DETECTING NO-OPINION RESPONSES IN THE CANADIAN LONGITUDINAL STUDY ON AGING (CLSA) DATASET USING UNSUPERVISED METHODS AND ACTIVE LEARNING
MetadataShow full item record
In open-ended surveys, participant answers that do not give any legitimate answer or opinion to the question being asked are called no-opinion responses. We consider the problem of detection of no-opinion answers in the CLSA dataset using a Machine Learning approach. The CLSA dataset contains verbatim responses from over 51,000 participants to the question of what promotes healthy aging. Our foremost goal is to clean the CLSA dataset to help foster the healthy aging study and pave a healthier way forward for the future generations.
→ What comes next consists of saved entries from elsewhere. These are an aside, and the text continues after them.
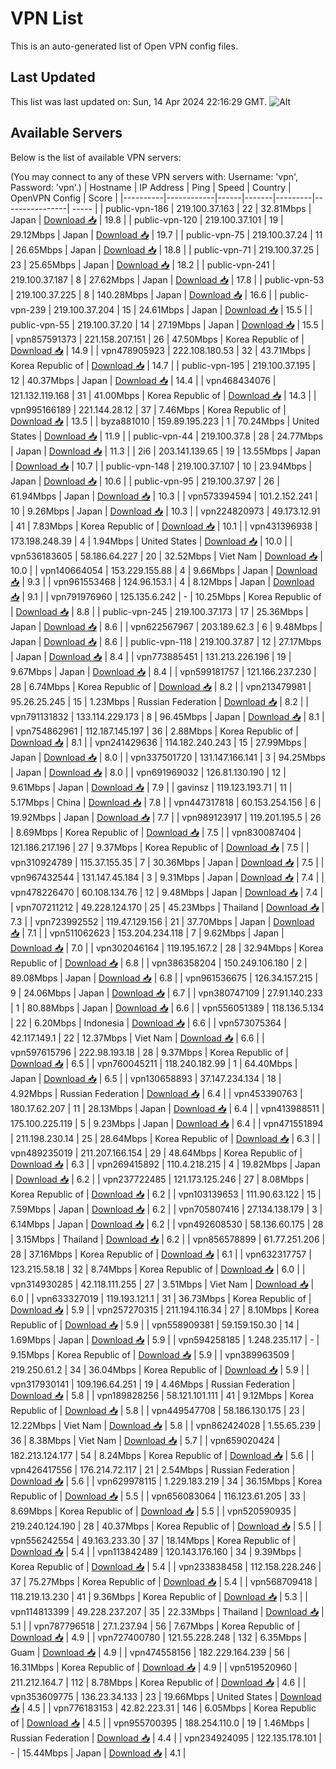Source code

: # VPN List

This is an auto-generated list of Open VPN config files.

## Last Updated

This list was last updated on: Sun, 14 Apr 2024 22:16:29 GMT.
![Alt](https://repobeats.axiom.co/api/embed/186b98318ef1479477931607c1ad7d823f12451f.svg "Repobeats analytics image")

## Available Servers

Below is the list of available VPN servers:

(You may connect to any of these VPN servers with: Username: 'vpn', Password: 'vpn'.)
| Hostname | IP Address | Ping | Speed | Country | OpenVPN Config | Score |
|----------|------------|------|-------|---------|----------------| ----- |
| public-vpn-186 | 219.100.37.163 | 22 | 32.81Mbps | Japan | [Download 📥](./configs/server_0_JP.ovpn) | 19.8 |
| public-vpn-120 | 219.100.37.101 | 19 | 29.12Mbps | Japan | [Download 📥](./configs/server_1_JP.ovpn) | 19.7 |
| public-vpn-75 | 219.100.37.24 | 11 | 26.65Mbps | Japan | [Download 📥](./configs/server_2_JP.ovpn) | 18.8 |
| public-vpn-71 | 219.100.37.25 | 23 | 25.65Mbps | Japan | [Download 📥](./configs/server_3_JP.ovpn) | 18.2 |
| public-vpn-241 | 219.100.37.187 | 8 | 27.62Mbps | Japan | [Download 📥](./configs/server_4_JP.ovpn) | 17.8 |
| public-vpn-53 | 219.100.37.225 | 8 | 140.28Mbps | Japan | [Download 📥](./configs/server_5_JP.ovpn) | 16.6 |
| public-vpn-239 | 219.100.37.204 | 15 | 24.61Mbps | Japan | [Download 📥](./configs/server_6_JP.ovpn) | 15.5 |
| public-vpn-55 | 219.100.37.20 | 14 | 27.19Mbps | Japan | [Download 📥](./configs/server_7_JP.ovpn) | 15.5 |
| vpn857591373 | 221.158.207.151 | 26 | 47.50Mbps | Korea Republic of | [Download 📥](./configs/server_8_KR.ovpn) | 14.9 |
| vpn478905923 | 222.108.180.53 | 32 | 43.71Mbps | Korea Republic of | [Download 📥](./configs/server_9_KR.ovpn) | 14.7 |
| public-vpn-195 | 219.100.37.195 | 12 | 40.37Mbps | Japan | [Download 📥](./configs/server_10_JP.ovpn) | 14.4 |
| vpn468434076 | 121.132.119.168 | 31 | 41.00Mbps | Korea Republic of | [Download 📥](./configs/server_11_KR.ovpn) | 14.3 |
| vpn995166189 | 221.144.28.12 | 37 | 7.46Mbps | Korea Republic of | [Download 📥](./configs/server_12_KR.ovpn) | 13.5 |
| byza881010 | 159.89.195.223 | 1 | 70.24Mbps | United States | [Download 📥](./configs/server_13_US.ovpn) | 11.9 |
| public-vpn-44 | 219.100.37.8 | 28 | 24.77Mbps | Japan | [Download 📥](./configs/server_14_JP.ovpn) | 11.3 |
| 2i6 | 203.141.139.65 | 19 | 13.55Mbps | Japan | [Download 📥](./configs/server_15_JP.ovpn) | 10.7 |
| public-vpn-148 | 219.100.37.107 | 10 | 23.94Mbps | Japan | [Download 📥](./configs/server_16_JP.ovpn) | 10.6 |
| public-vpn-95 | 219.100.37.97 | 26 | 61.94Mbps | Japan | [Download 📥](./configs/server_17_JP.ovpn) | 10.3 |
| vpn573394594 | 101.2.152.241 | 10 | 9.26Mbps | Japan | [Download 📥](./configs/server_18_JP.ovpn) | 10.3 |
| vpn224820973 | 49.173.12.91 | 41 | 7.83Mbps | Korea Republic of | [Download 📥](./configs/server_19_KR.ovpn) | 10.1 |
| vpn431396938 | 173.198.248.39 | 4 | 1.94Mbps | United States | [Download 📥](./configs/server_20_US.ovpn) | 10.0 |
| vpn536183605 | 58.186.64.227 | 20 | 32.52Mbps | Viet Nam | [Download 📥](./configs/server_21_VN.ovpn) | 10.0 |
| vpn140664054 | 153.229.155.88 | 4 | 9.66Mbps | Japan | [Download 📥](./configs/server_22_JP.ovpn) | 9.3 |
| vpn961553468 | 124.96.153.1 | 4 | 8.12Mbps | Japan | [Download 📥](./configs/server_23_JP.ovpn) | 9.1 |
| vpn791976960 | 125.135.6.242 | - | 10.25Mbps | Korea Republic of | [Download 📥](./configs/server_24_KR.ovpn) | 8.8 |
| public-vpn-245 | 219.100.37.173 | 17 | 25.36Mbps | Japan | [Download 📥](./configs/server_25_JP.ovpn) | 8.6 |
| vpn622567967 | 203.189.62.3 | 6 | 9.48Mbps | Japan | [Download 📥](./configs/server_26_JP.ovpn) | 8.6 |
| public-vpn-118 | 219.100.37.87 | 12 | 27.17Mbps | Japan | [Download 📥](./configs/server_27_JP.ovpn) | 8.4 |
| vpn773885451 | 131.213.226.196 | 19 | 9.67Mbps | Japan | [Download 📥](./configs/server_28_JP.ovpn) | 8.4 |
| vpn599181757 | 121.166.237.230 | 28 | 6.74Mbps | Korea Republic of | [Download 📥](./configs/server_29_KR.ovpn) | 8.2 |
| vpn213479981 | 95.26.25.245 | 15 | 1.23Mbps | Russian Federation | [Download 📥](./configs/server_30_RU.ovpn) | 8.2 |
| vpn791131832 | 133.114.229.173 | 8 | 96.45Mbps | Japan | [Download 📥](./configs/server_31_JP.ovpn) | 8.1 |
| vpn754862961 | 112.187.145.197 | 36 | 2.88Mbps | Korea Republic of | [Download 📥](./configs/server_32_KR.ovpn) | 8.1 |
| vpn241429636 | 114.182.240.243 | 15 | 27.99Mbps | Japan | [Download 📥](./configs/server_33_JP.ovpn) | 8.0 |
| vpn337501720 | 131.147.166.141 | 3 | 94.25Mbps | Japan | [Download 📥](./configs/server_34_JP.ovpn) | 8.0 |
| vpn691969032 | 126.81.130.190 | 12 | 9.61Mbps | Japan | [Download 📥](./configs/server_35_JP.ovpn) | 7.9 |
| gavinsz | 119.123.193.71 | 11 | 5.17Mbps | China | [Download 📥](./configs/server_36_CN.ovpn) | 7.8 |
| vpn447317818 | 60.153.254.156 | 6 | 19.92Mbps | Japan | [Download 📥](./configs/server_37_JP.ovpn) | 7.7 |
| vpn989123917 | 119.201.195.5 | 26 | 8.69Mbps | Korea Republic of | [Download 📥](./configs/server_38_KR.ovpn) | 7.5 |
| vpn830087404 | 121.186.217.196 | 27 | 9.37Mbps | Korea Republic of | [Download 📥](./configs/server_39_KR.ovpn) | 7.5 |
| vpn310924789 | 115.37.155.35 | 7 | 30.36Mbps | Japan | [Download 📥](./configs/server_40_JP.ovpn) | 7.5 |
| vpn967432544 | 131.147.45.184 | 3 | 9.31Mbps | Japan | [Download 📥](./configs/server_41_JP.ovpn) | 7.4 |
| vpn478226470 | 60.108.134.76 | 12 | 9.48Mbps | Japan | [Download 📥](./configs/server_42_JP.ovpn) | 7.4 |
| vpn707211212 | 49.228.124.170 | 25 | 45.23Mbps | Thailand | [Download 📥](./configs/server_43_TH.ovpn) | 7.3 |
| vpn723992552 | 119.47.129.156 | 21 | 37.70Mbps | Japan | [Download 📥](./configs/server_44_JP.ovpn) | 7.1 |
| vpn511062623 | 153.204.234.118 | 7 | 9.62Mbps | Japan | [Download 📥](./configs/server_45_JP.ovpn) | 7.0 |
| vpn302046164 | 119.195.167.2 | 28 | 32.94Mbps | Korea Republic of | [Download 📥](./configs/server_46_KR.ovpn) | 6.8 |
| vpn386358204 | 150.249.106.180 | 2 | 89.08Mbps | Japan | [Download 📥](./configs/server_47_JP.ovpn) | 6.8 |
| vpn961536675 | 126.34.157.215 | 9 | 24.06Mbps | Japan | [Download 📥](./configs/server_48_JP.ovpn) | 6.7 |
| vpn380747109 | 27.91.140.233 | 1 | 80.88Mbps | Japan | [Download 📥](./configs/server_49_JP.ovpn) | 6.6 |
| vpn556051389 | 118.136.5.134 | 22 | 6.20Mbps | Indonesia | [Download 📥](./configs/server_50_ID.ovpn) | 6.6 |
| vpn573075364 | 42.117.149.1 | 22 | 12.37Mbps | Viet Nam | [Download 📥](./configs/server_51_VN.ovpn) | 6.6 |
| vpn597615796 | 222.98.193.18 | 28 | 9.37Mbps | Korea Republic of | [Download 📥](./configs/server_52_KR.ovpn) | 6.5 |
| vpn760045211 | 118.240.182.99 | 1 | 64.40Mbps | Japan | [Download 📥](./configs/server_53_JP.ovpn) | 6.5 |
| vpn130658893 | 37.147.234.134 | 18 | 4.92Mbps | Russian Federation | [Download 📥](./configs/server_54_RU.ovpn) | 6.4 |
| vpn453390763 | 180.17.62.207 | 11 | 28.13Mbps | Japan | [Download 📥](./configs/server_55_JP.ovpn) | 6.4 |
| vpn413988511 | 175.100.225.119 | 5 | 9.23Mbps | Japan | [Download 📥](./configs/server_56_JP.ovpn) | 6.4 |
| vpn471551894 | 211.198.230.14 | 25 | 28.64Mbps | Korea Republic of | [Download 📥](./configs/server_57_KR.ovpn) | 6.3 |
| vpn489235019 | 211.207.166.154 | 29 | 48.64Mbps | Korea Republic of | [Download 📥](./configs/server_58_KR.ovpn) | 6.3 |
| vpn269415892 | 110.4.218.215 | 4 | 19.82Mbps | Japan | [Download 📥](./configs/server_59_JP.ovpn) | 6.2 |
| vpn237722485 | 121.173.125.246 | 27 | 8.08Mbps | Korea Republic of | [Download 📥](./configs/server_60_KR.ovpn) | 6.2 |
| vpn103139653 | 111.90.63.122 | 15 | 7.59Mbps | Japan | [Download 📥](./configs/server_61_JP.ovpn) | 6.2 |
| vpn705807416 | 27.134.138.179 | 3 | 6.14Mbps | Japan | [Download 📥](./configs/server_62_JP.ovpn) | 6.2 |
| vpn492608530 | 58.136.60.175 | 28 | 3.15Mbps | Thailand | [Download 📥](./configs/server_63_TH.ovpn) | 6.2 |
| vpn856578899 | 61.77.251.206 | 28 | 37.16Mbps | Korea Republic of | [Download 📥](./configs/server_64_KR.ovpn) | 6.1 |
| vpn632317757 | 123.215.58.18 | 32 | 8.74Mbps | Korea Republic of | [Download 📥](./configs/server_65_KR.ovpn) | 6.0 |
| vpn314930285 | 42.118.111.255 | 27 | 3.51Mbps | Viet Nam | [Download 📥](./configs/server_66_VN.ovpn) | 6.0 |
| vpn633327019 | 119.193.121.1 | 31 | 36.73Mbps | Korea Republic of | [Download 📥](./configs/server_67_KR.ovpn) | 5.9 |
| vpn257270315 | 211.194.116.34 | 27 | 8.10Mbps | Korea Republic of | [Download 📥](./configs/server_68_KR.ovpn) | 5.9 |
| vpn558909381 | 59.159.150.30 | 14 | 1.69Mbps | Japan | [Download 📥](./configs/server_69_JP.ovpn) | 5.9 |
| vpn594258185 | 1.248.235.117 | - | 9.15Mbps | Korea Republic of | [Download 📥](./configs/server_70_KR.ovpn) | 5.9 |
| vpn389963509 | 219.250.61.2 | 34 | 36.04Mbps | Korea Republic of | [Download 📥](./configs/server_71_KR.ovpn) | 5.9 |
| vpn317930141 | 109.196.64.251 | 19 | 4.46Mbps | Russian Federation | [Download 📥](./configs/server_72_RU.ovpn) | 5.8 |
| vpn189828256 | 58.121.101.111 | 41 | 9.12Mbps | Korea Republic of | [Download 📥](./configs/server_73_KR.ovpn) | 5.8 |
| vpn449547708 | 58.186.130.175 | 23 | 12.22Mbps | Viet Nam | [Download 📥](./configs/server_74_VN.ovpn) | 5.8 |
| vpn862424028 | 1.55.65.239 | 36 | 8.38Mbps | Viet Nam | [Download 📥](./configs/server_75_VN.ovpn) | 5.7 |
| vpn659020424 | 182.213.124.177 | 54 | 8.24Mbps | Korea Republic of | [Download 📥](./configs/server_76_KR.ovpn) | 5.6 |
| vpn426417556 | 176.214.72.117 | 21 | 2.54Mbps | Russian Federation | [Download 📥](./configs/server_77_RU.ovpn) | 5.6 |
| vpn629978115 | 1.229.183.219 | 34 | 36.15Mbps | Korea Republic of | [Download 📥](./configs/server_78_KR.ovpn) | 5.5 |
| vpn656083064 | 116.123.61.205 | 33 | 8.69Mbps | Korea Republic of | [Download 📥](./configs/server_79_KR.ovpn) | 5.5 |
| vpn520590935 | 219.240.124.190 | 28 | 40.37Mbps | Korea Republic of | [Download 📥](./configs/server_80_KR.ovpn) | 5.5 |
| vpn556242554 | 49.163.233.30 | 37 | 18.14Mbps | Korea Republic of | [Download 📥](./configs/server_81_KR.ovpn) | 5.4 |
| vpn113842489 | 120.143.176.160 | 34 | 9.39Mbps | Korea Republic of | [Download 📥](./configs/server_82_KR.ovpn) | 5.4 |
| vpn233838458 | 112.158.228.246 | 37 | 75.27Mbps | Korea Republic of | [Download 📥](./configs/server_83_KR.ovpn) | 5.4 |
| vpn568709418 | 118.219.13.230 | 41 | 9.36Mbps | Korea Republic of | [Download 📥](./configs/server_84_KR.ovpn) | 5.3 |
| vpn114813399 | 49.228.237.207 | 35 | 22.33Mbps | Thailand | [Download 📥](./configs/server_85_TH.ovpn) | 5.1 |
| vpn787796518 | 27.1.237.94 | 56 | 7.67Mbps | Korea Republic of | [Download 📥](./configs/server_86_KR.ovpn) | 4.9 |
| vpn727400780 | 121.55.228.248 | 132 | 6.35Mbps | Guam | [Download 📥](./configs/server_87_GU.ovpn) | 4.9 |
| vpn474558156 | 182.229.164.239 | 56 | 16.31Mbps | Korea Republic of | [Download 📥](./configs/server_88_KR.ovpn) | 4.9 |
| vpn519520960 | 211.212.164.7 | 112 | 8.78Mbps | Korea Republic of | [Download 📥](./configs/server_89_KR.ovpn) | 4.6 |
| vpn353609775 | 136.23.34.133 | 23 | 19.66Mbps | United States | [Download 📥](./configs/server_90_US.ovpn) | 4.5 |
| vpn776183153 | 42.82.223.31 | 146 | 6.05Mbps | Korea Republic of | [Download 📥](./configs/server_91_KR.ovpn) | 4.5 |
| vpn955700395 | 188.254.110.0 | 19 | 1.46Mbps | Russian Federation | [Download 📥](./configs/server_92_RU.ovpn) | 4.4 |
| vpn234924095 | 122.135.178.101 | - | 15.44Mbps | Japan | [Download 📥](./configs/server_93_JP.ovpn) | 4.1 |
This thesis investigates the performance of existing state-of-the-art approaches, using distance measures coupled with embeddings and Active Learning to cluster and classify no-opinion responses. Among the unsupervised techniques we obtained the best performance using the BERT embeddings with Euclidean Distance. We also show that the Active Learning approach is a viable approach to identify no-opinion responses in a large survey, and in our experiments, the SVM based classifier had the best performance of 0.97 in the AUC score of the PR curve. Using this approach we identified 1157 instances of no-opinion responses in the CLSA dataset.